El silencio era inquietante. Mientras las calles de muchas ciudades se colmaban de gente celebrando, Donald Trump jugaba al golfo sin hablar siquiera con su caddie. Y mientras Joe Biden y Kamala Harris hablaban en Wilmington de reconciliación nacional, de sanar la democracia y de gobernar para todos los norteamericanos en lugar de hacerlo para una facción, la Casa Blanca estaba en silencio.
Muchos gobiernos del mundo felicitaban al ganador, pero la administración Trump no decía ni mú. El aparatoso presidente que normalmente habla hasta por los codos, y usa todos los escenarios para mostrarse omnipresente, se había vuelto invisible y mudo.

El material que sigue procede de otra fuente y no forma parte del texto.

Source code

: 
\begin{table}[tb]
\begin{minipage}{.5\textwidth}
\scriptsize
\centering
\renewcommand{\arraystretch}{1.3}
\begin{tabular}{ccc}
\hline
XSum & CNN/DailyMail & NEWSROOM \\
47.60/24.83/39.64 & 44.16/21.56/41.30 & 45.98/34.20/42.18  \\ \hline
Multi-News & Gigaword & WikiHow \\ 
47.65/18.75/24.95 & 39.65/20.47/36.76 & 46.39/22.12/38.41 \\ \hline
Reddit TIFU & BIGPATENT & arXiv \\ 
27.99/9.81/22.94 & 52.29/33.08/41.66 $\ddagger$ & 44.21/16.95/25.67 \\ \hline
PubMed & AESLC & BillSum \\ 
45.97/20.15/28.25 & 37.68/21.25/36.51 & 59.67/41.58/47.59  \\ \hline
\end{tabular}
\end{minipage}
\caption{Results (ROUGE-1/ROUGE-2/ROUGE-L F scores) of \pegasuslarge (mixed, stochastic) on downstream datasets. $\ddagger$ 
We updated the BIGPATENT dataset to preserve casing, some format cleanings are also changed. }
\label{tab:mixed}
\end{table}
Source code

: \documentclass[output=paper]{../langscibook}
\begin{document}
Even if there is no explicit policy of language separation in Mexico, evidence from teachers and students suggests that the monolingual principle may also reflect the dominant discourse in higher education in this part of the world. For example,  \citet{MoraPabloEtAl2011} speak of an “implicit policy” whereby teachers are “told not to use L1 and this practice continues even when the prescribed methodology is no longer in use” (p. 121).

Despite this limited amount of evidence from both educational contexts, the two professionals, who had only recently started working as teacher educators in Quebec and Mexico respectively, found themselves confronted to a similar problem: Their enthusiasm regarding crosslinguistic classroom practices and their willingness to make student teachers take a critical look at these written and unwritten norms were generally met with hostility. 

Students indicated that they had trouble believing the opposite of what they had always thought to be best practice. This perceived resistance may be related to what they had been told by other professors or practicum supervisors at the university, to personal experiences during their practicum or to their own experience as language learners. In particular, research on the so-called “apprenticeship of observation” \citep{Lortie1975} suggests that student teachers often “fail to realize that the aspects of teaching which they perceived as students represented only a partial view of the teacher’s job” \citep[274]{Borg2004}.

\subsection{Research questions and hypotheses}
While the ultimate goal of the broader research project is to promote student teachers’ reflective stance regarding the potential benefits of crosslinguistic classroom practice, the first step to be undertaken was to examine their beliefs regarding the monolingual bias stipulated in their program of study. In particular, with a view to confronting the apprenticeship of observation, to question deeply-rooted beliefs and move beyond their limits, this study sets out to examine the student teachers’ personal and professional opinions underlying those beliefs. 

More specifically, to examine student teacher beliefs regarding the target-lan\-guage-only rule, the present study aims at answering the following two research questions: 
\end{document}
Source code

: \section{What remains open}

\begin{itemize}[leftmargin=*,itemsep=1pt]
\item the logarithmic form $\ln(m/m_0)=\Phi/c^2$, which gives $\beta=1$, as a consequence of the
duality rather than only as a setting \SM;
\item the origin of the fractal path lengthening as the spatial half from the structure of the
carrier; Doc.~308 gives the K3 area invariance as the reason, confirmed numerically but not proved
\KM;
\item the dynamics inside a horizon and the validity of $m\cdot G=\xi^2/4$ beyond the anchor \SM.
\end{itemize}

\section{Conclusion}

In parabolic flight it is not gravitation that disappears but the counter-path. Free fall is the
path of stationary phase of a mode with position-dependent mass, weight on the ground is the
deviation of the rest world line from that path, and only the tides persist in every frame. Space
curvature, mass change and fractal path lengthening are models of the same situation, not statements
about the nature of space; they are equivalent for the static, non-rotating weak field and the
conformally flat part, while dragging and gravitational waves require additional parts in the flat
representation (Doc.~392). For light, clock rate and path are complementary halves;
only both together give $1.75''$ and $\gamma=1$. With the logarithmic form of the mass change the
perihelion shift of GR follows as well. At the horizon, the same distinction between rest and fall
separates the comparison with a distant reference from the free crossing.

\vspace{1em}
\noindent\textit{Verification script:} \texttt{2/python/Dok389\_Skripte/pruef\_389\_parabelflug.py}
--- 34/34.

Cambio de capitán. Biden supo siempre que tomar el timón sería una tarea difícil. Cuando se lanzó a buscar la presidencia, el ex vicepresidente de Barack Obama tenía claro que la gestión a la que aspiraba no serían cuatro años de paseo, sino una travesía por mares tempestuosos. Nada se parece al paisaje social y político que deberá gestionar el veterano demócrata.
Joseph Robinette Biden creía haberlo visto todo en los 36 años que pasó en el Capitolio como senador por Delawere. Pero en estos días electrizantes empezó a ver algo jamás visto: un atrincheramiento en la Casa Blanca que parece apuntado a convertirla en epicentro de una insurrección.
Ante un Partido Republicano titubeante, el silencio y la ausencia inicial de Trump empezaba a mutar en balbuceo amenazante.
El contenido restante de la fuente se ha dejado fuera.